Of course, the property has to be right. But what kind of Seller, and possibly some underlying details, needs to be determined and well considered to determine approach.
The Conventional Owner may or may not have the motivation needed to sell, but hopefully, has the ability to sell. Negotiations are influenced more by perception and motivation of the Owner and circumstances which, more often than not, are unknown or difficult to determine. But, response to an offer should be fairly quick.

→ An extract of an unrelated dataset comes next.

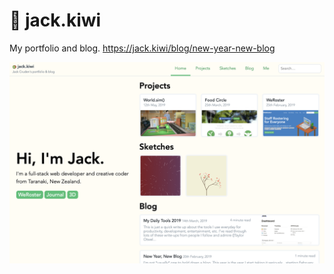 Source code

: # 🥝 jack.kiwi

My portfolio and blog. https://jack.kiwi/blog/new-year-new-blog

![jack.kiwi](https://raw.githubusercontent.com/jackcruden/jack.kiwi/master/preview.png)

The Short Seller lacks equity and needs one or more lenders to agree to settle for less than due. In this case the Seller is willing to accept ANY offer that is considered "reasonable". The ultimate decision maker is the Loan Servicer or Investor. In a perfect world, the Bank would be quick to accept any offer that would provide a better net that an ultimate sale after foreclosure. Aside from the difficulties to determinewhat that might entail, there will probably be "secret rules" under which they must operate. The complexities, the work load of the Servicer and the possible need for review by a higher authority all contribute to the biggest probable issues with this type of sale, -- time and uncertainty.
The Bank Seller (REO) needs to liquidate, pure and simple. They may have misinformation on the value of the property or the market, but they will be selling. Over time, they will become more motivated and both reduce list price and their attitude on offers. Generally they will respond to offers within a reasonable time. Exceptions to quick response may occur at busy times, at the beginning of the listing period and/or if offers are low or ccomplicated.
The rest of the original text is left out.